Editor's Highlight: Collaborative Cross Mouse Population Enables Refinements to Characterization of the Variability in Toxicokinetics of Trichloroethylene and Provides Genetic Evidence for the Role of PPAR Pathway in Its Oxidative Metabolism.

Background: Trichloroethylene (TCE) is a known carcinogen in humans and rodents. Previous studies of inter-strain variability in TCE metabolism were conducted in multi-strain panels of classical inbred mice with limited genetic diversity to identify gene-environment interactions associated with chemical exposure.

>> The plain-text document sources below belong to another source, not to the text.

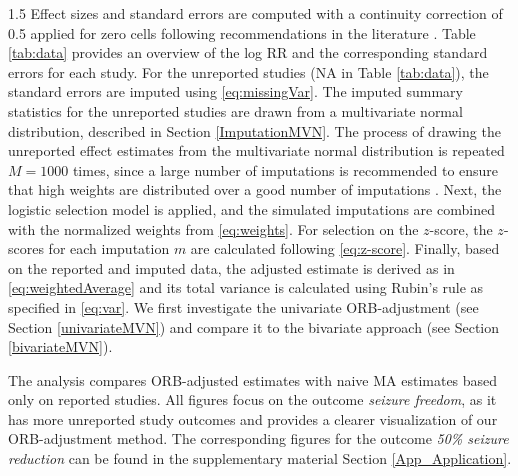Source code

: \documentclass{article}
\begin{document}
\begin{spacing}{1.5}
Effect sizes and standard errors are computed with a continuity correction of 0.5 applied for zero cells following recommendations in the literature \cite{copas2019model, agresti2013categorical}. Table \ref{tab:data} provides an overview of the log RR and the corresponding standard errors for each study. For the unreported studies (NA in Table \ref{tab:data}), the standard errors are imputed using \eqref{eq:missingVar}. The imputed summary statistics for the unreported studies are drawn from a multivariate normal distribution, described in Section \ref{ImputationMVN}. The process of drawing the unreported effect estimates from the multivariate normal distribution is repeated $M = 1000$ times, since a large number of imputations is recommended to ensure that high weights are distributed over a good number of imputations \cite{carpenter2011assessing}. Next, the logistic selection model is applied, and the simulated imputations are combined with the normalized weights from \eqref{eq:weights}. For selection on the $z$-score, the $z$-scores for each imputation $m$ are calculated following \eqref{eq:z-score}. Finally, based on the reported and imputed data, the adjusted estimate is derived as in \eqref{eq:weightedAverage} and its total variance is calculated using Rubin's rule as specified in \eqref{eq:var}. We first investigate the univariate ORB-adjustment (see Section \ref{univariateMVN}) and compare it to the bivariate approach (see Section \ref{bivariateMVN}).

The analysis compares ORB-adjusted estimates with naive MA estimates based only on reported studies. All figures focus on the outcome \textit{seizure freedom}, as it has more unreported study outcomes and provides a clearer visualization of our ORB-adjustment method. The corresponding figures for the outcome \textit{50\% seizure reduction} can be found in the supplementary material Section \ref{App_Application}.


\end{spacing}
\end{document}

Objectives: To evaluate inter-strain variability in TCE metabolism and identify genetic determinants that are associated with TCE metabolism and effects using Collaborative Cross (CC), a large panel of genetically diverse strains of mice.

Methods: We administered a single oral dose of 0, 24, 80, 240, or 800 mg/kg of TCE to mice from 50 CC strains, and collected organs 24 h post-dosing. Levels of trichloroacetic acid (TCA), a major oxidative metabolite of TCE were measured in multiple tissues. Protein expression and activity levels of TCE-metabolizing enzymes were evaluated in the liver. Liver transcript levels of known genes perturbed by TCE exposure were also quantified. Genetic association mapping was performed on the acquired phenotypes.

Results: TCA levels varied in a dose- and strain-dependent manner in liver, kidney, and serum. The variability in TCA levels among strains did not correlate with expression or activity of a number of enzymes known to be involved in TCE oxidation. Peroxisome proliferator-activated receptor alpha (PPARα)-responsive genes were found to be associated with strain-specific differences in TCE metabolism.

Conclusions: This study shows that CC mouse population is a valuable tool to quantitatively evaluate inter-individual variability in chemical metabolism and to identify genes and pathways that may underpin population differences.